Dr Donald Kinghorn (HPC and Scientific Computing)

Machine Learning and Data Science: Introduction

Written on April 28, 2017 by Dr Donald Kinghorn

This is the first post in a series that I have wanted to do for some time. Machine Learning and Data Science, fascinating! This is one of the most interesting areas of endeavor today. It has truly blossomed over the last few years. There are numerous high quality tools and frameworks for handling and working with data sets, a seemingly endless number of application domains, and lots and lots of data. Data Science has become "a thing". Many Universities are offering graduate programs in "Data Science". It has existed for ages as part of Statistics, Informatics, Business Intelligence/Analytics, Applied Mathematics, etc., but it is now taking on a multidisciplinary life of its own.

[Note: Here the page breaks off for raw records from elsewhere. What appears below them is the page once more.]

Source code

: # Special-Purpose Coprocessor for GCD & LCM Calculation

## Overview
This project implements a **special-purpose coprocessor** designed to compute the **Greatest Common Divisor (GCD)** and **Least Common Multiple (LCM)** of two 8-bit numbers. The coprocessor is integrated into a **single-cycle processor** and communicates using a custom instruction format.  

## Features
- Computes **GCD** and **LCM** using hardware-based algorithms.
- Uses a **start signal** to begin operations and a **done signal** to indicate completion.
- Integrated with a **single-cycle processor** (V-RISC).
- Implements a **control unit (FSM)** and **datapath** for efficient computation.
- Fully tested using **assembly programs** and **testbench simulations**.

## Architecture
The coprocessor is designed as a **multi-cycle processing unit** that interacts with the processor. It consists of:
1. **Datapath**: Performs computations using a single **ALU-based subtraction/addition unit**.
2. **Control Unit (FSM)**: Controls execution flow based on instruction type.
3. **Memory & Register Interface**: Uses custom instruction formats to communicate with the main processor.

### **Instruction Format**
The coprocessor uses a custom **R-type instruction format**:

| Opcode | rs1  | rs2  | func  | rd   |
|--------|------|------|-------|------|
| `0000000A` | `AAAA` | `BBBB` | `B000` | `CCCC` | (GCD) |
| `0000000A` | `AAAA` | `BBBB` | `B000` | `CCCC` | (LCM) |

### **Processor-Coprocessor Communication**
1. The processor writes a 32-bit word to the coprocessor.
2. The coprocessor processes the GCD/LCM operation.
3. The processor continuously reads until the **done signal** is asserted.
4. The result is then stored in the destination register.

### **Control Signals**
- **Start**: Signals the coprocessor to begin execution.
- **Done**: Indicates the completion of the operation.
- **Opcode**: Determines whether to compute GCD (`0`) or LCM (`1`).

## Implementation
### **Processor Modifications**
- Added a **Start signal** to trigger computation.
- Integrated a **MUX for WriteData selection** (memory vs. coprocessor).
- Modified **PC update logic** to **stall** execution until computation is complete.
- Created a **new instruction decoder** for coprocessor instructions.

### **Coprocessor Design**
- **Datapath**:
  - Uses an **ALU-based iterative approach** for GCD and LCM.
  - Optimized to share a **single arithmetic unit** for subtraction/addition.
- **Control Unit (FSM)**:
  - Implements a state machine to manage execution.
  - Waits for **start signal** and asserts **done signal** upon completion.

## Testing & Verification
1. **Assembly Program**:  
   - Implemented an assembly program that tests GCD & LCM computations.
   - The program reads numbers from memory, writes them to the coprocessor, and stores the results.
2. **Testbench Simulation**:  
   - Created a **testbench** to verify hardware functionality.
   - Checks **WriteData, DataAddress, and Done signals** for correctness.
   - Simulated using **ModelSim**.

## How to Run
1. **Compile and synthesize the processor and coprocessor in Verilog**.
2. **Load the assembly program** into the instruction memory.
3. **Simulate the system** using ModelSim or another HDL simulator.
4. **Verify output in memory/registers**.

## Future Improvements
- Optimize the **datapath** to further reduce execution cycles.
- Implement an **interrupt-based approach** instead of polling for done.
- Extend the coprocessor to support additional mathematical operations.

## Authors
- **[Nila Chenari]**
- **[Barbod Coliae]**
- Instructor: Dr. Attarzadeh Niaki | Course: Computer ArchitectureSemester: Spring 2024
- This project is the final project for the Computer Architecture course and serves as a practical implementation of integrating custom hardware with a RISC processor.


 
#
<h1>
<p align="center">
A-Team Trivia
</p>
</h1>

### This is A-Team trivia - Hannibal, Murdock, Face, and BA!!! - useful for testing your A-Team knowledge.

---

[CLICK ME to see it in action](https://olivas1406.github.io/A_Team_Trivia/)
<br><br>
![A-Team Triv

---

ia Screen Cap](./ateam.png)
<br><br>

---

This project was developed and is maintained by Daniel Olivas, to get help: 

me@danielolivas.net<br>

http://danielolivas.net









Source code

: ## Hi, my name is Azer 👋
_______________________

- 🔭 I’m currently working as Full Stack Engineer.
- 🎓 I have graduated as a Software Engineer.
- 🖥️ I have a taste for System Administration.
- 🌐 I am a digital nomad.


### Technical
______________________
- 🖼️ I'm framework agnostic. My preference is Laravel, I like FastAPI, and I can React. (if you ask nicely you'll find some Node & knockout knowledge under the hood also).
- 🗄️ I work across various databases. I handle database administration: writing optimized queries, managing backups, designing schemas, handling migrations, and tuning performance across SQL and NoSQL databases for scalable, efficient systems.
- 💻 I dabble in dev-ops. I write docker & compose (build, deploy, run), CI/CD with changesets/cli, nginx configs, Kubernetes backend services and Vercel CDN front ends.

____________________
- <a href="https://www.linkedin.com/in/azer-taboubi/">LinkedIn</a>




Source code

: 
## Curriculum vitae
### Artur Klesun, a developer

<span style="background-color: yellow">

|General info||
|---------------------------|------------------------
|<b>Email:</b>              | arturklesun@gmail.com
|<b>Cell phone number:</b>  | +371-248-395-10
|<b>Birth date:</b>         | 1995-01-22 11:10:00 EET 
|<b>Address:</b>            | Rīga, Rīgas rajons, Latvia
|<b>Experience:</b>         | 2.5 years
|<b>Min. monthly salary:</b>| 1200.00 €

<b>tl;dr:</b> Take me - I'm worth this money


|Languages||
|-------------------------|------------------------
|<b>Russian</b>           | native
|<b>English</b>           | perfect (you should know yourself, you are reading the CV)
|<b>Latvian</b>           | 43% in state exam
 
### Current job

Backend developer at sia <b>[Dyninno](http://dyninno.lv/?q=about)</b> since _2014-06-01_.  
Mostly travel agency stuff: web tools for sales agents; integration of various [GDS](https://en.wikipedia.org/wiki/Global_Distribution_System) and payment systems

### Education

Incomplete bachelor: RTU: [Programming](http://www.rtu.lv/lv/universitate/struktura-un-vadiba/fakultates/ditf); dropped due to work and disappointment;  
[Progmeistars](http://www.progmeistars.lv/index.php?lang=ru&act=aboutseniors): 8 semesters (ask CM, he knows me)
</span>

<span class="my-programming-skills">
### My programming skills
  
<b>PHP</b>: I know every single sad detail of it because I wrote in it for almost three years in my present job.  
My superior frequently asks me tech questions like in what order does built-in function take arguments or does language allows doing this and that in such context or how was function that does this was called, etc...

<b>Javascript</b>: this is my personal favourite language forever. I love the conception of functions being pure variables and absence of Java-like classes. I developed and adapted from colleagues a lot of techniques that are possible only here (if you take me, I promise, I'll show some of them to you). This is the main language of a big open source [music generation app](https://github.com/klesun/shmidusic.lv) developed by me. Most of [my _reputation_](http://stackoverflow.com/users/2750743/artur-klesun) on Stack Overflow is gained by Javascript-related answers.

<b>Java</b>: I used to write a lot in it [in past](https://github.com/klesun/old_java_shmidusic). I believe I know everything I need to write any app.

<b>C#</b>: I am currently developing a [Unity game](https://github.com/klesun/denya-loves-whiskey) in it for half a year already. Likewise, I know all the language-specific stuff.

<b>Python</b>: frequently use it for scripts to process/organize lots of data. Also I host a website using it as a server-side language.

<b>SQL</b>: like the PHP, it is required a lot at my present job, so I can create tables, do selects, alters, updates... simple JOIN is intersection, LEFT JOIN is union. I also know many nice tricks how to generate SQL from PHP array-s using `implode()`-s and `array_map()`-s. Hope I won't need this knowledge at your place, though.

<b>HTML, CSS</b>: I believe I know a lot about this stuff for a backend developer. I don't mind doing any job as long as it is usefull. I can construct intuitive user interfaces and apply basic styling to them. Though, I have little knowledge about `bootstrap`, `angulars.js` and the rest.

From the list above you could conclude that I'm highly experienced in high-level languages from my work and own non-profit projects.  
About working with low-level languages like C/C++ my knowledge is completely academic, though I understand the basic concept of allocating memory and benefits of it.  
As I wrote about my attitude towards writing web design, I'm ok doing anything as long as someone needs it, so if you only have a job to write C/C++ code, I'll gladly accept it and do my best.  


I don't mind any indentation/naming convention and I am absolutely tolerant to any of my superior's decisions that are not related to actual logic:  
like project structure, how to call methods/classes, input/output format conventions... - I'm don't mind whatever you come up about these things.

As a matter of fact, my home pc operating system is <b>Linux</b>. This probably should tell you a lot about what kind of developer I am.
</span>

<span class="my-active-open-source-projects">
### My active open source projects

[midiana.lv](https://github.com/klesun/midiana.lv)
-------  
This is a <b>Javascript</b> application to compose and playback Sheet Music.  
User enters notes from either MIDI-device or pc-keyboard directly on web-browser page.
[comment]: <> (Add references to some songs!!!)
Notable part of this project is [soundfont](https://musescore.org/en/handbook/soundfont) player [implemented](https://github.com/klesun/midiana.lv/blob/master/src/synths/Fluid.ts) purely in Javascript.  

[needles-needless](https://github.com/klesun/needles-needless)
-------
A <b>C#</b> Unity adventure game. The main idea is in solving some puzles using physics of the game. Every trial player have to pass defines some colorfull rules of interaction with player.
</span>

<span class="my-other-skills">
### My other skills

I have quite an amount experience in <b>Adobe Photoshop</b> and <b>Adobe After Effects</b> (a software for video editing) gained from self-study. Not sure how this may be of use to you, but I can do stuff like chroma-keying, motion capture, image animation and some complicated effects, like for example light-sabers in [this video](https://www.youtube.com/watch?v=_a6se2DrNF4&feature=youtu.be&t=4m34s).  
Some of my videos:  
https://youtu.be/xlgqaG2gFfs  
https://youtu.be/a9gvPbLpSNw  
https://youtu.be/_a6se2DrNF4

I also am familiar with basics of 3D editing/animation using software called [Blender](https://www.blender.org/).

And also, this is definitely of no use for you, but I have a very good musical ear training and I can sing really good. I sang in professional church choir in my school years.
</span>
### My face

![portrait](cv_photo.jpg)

In this series I'll be exploring the algorithms and tools of Machine Learning and Data Science. It will be tutorials, guides, how-to, reviews, "real world" application, and whatever I feel like writing about. It will be documenting my own journey. Even though I am familiar with the mathematics many of the algorithms and tools are new to me. This is partly a revival of the fascination I had with neural networks as a graduate student in the mid 1990's but never had the time to pursue. It's about time I did it!

What is Machine Learning

I wrote a blog post in 2016 titled What is Machine Learning. I looked at it again and decided I like the definition I came up with so here it is.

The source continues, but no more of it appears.